The Ramsey County, Minn., judge overseeing state spending in the government shutdown has ordered continued funding for several Minnesota Historical Society operations and continued pension payments for former state executive officers but denied a request to fund insurance investigators at the Department of Commerce.

Judge Kathleen Gearin’s order confirms several recommendations from the special master who’s been hearing shutdown appeals.

Gearin says the Historical Society should get continued funding for property protection, enterprise technology protection and animal care at its Oliver Kelley Farm historical site. She also says 14 former constitutional officers including several former governors should keep getting retirement benefits. That costs about $37,000 a month.

But Gearin followed a recommendation by special master Kathleen Blatz that seven insurance fraud investigators should not be classified as critical.

Instead of sending Minnesota’s elected leaders into a frenzy of activity, the nation’s only state government shutdown has deepened the political paralysis that led them to their budget standoff. Top Democrats and Republicans have given no sign when they will talk again about how to resolve the stalemate.

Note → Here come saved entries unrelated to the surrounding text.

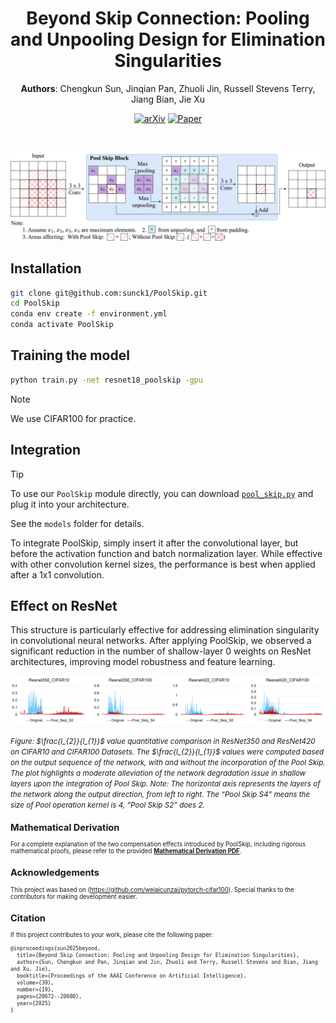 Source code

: <div align="center">

# Beyond Skip Connection: Pooling and Unpooling Design for Elimination Singularities

**Authors**: Chengkun Sun, Jinqian Pan, Zhuoli Jin, Russell Stevens Terry, Jiang Bian, Jie Xu

[![arXiv](https://img.shields.io/badge/arXiv-2409.13154-red)](https://arxiv.org/abs/2409.13154)
[![Paper](https://img.shields.io/badge/AAAI2025-Paper%20Link-blue)](https://ojs.aaai.org/index.php/AAAI/article/view/34278)

</div>

<br>
<p align="center">
  <img src="./Supplementary materials/arch.drawio.png" width="1200">
</p>

## Installation
```bash
git clone git@github.com:sunck1/PoolSkip.git
cd PoolSkip
conda env create -f environment.yml
conda activate PoolSkip
```

## Training the model

```bash
python train.py -net resnet18_poolskip -gpu
```

> [!NOTE]
> We use CIFAR100 for practice.

## Integration

>[!TIP]
> To use our `PoolSkip` module directly, you can download [`pool_skip.py`](./pool_skip.py) and plug it into your architecture.  
>
> See the `models` folder for details.

To integrate PoolSkip, simply insert it after the convolutional layer, but before the activation function and batch normalization layer.
While effective with other convolution kernel sizes, the performance is best when applied after a 1x1 convolution.


## Effect on ResNet

This structure is particularly effective for addressing elimination singularity in convolutional neural networks. After applying PoolSkip, we observed a significant reduction in the number of shallow-layer 0 weights on ResNet architectures, improving model robustness and feature learning.

<div align="center"> <img src="./Supplementary materials/l2_l1.png" alt="ResNet Effect" width="1200"/> </div> <p align="left"> <small><i>Figure: $\frac{l_{2}}{l_{1}}$ value quantitative comparison in ResNet350 and ResNet420 on CIFAR10 and CIFAR100 Datasets. The $\frac{l_{2}}{l_{1}}$ values were computed based on the output sequence of the network, with and without the incorporation of the Pool Skip. The plot highlights a moderate alleviation of the network degradation issue in shallow layers upon the integration of Pool Skip. Note: The horizontal axis represents the layers of the network along the output direction, from left to right. The “Pool Skip S4” means
the size of Pool operation kernel is 4, “Pool Skip S2” does 2.</i><small> </p>

## Mathematical Derivation
For a complete explanation of the two compensation effects introduced by PoolSkip, including rigorous mathematical proofs, please refer to the provided **[Mathematical Derivation PDF](./Supplementary%20materials/Mathematical_proof.pdf)**.

## Acknowledgements
This project was based on (https://github.com/weiaicunzai/pytorch-cifar100).
Special thanks to the contributors for making development easier.  

## Citation
If this project contributes to your work, please cite the following paper:

```
@inproceedings{sun2025beyond,
  title={Beyond Skip Connection: Pooling and Unpooling Design for Elimination Singularities},
  author={Sun, Chengkun and Pan, Jinqian and Jin, Zhuoli and Terry, Russell Stevens and Bian, Jiang and Xu, Jie},
  booktitle={Proceedings of the AAAI Conference on Artificial Intelligence},
  volume={39},
  number={19},
  pages={20672--20680},
  year={2025}
}
```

After blowing May and June deadlines to agree on a budget, Democratic Gov. Mark Dayton and Republican legislative leaders have met only twice — once for less than 30 minutes — and have made no apparent progress since most of state government closed July 1.

There’s little sense of urgency, even with 22,000 state employees idled, 100 road projects stopped, 66 state parks barricaded, an assortment of services discontinued and the state’s top credit rating tarnished.

Much of the political dispute comes down to differences over how much to spend on health programs and social services and how to pay for it.

Republicans want to eliminate a $5 billion deficit by cutting projected spending and holding the two-year state budget to $34 billion, the amount projected to come in without new revenue.

But the state’s budget is being squeezed as enrollment and costs for public schools and health care programs grow and as the state, like others, copes with the loss of federal stimulus dollars.

Dayton wants to soften cuts by raising another $1.4 billion; his latest offer relies on either a temporary income tax increase on top earners or higher cigarette taxes. House Speaker Kurt Zellers and Senate Majority Leader Amy Koch have rejected both options.